* [PROBLEM DETAILS]: Reproduce the data in its entirety, exactly as written.

* [Plain-text document sources]:

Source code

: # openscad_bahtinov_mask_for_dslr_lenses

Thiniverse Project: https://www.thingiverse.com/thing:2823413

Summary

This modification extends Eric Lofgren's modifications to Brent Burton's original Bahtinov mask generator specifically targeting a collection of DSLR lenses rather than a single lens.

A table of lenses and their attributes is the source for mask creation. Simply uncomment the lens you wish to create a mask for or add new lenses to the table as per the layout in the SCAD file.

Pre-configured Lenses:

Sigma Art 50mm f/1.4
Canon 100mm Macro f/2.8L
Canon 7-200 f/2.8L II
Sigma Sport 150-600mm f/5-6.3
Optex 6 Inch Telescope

* [WRITTEN RESPONSE]:
Source code

: # openscad_bahtinov_mask_for_dslr_lenses

Thiniverse Project: https://www.thingiverse.com/thing:2823413

Summary

This modification extends Eric Lofgren's modifications to Brent Burton's original Bahtinov mask generator specifically targeting a collection of DSLR lenses rather than a single lens.

A table of lenses and their attributes is the source for mask creation. Simply uncomment the lens you wish to create a mask for or add new lenses to the table as per the layout in the SCAD file.

Pre-configured Lenses:

Sigma Art 50mm f/1.4
Canon 100mm Macro f/2.8L
Canon 7-200 f/2.8L II
Sigma Sport 150-600mm f/5-6.3
Optex 6 Inch Telescope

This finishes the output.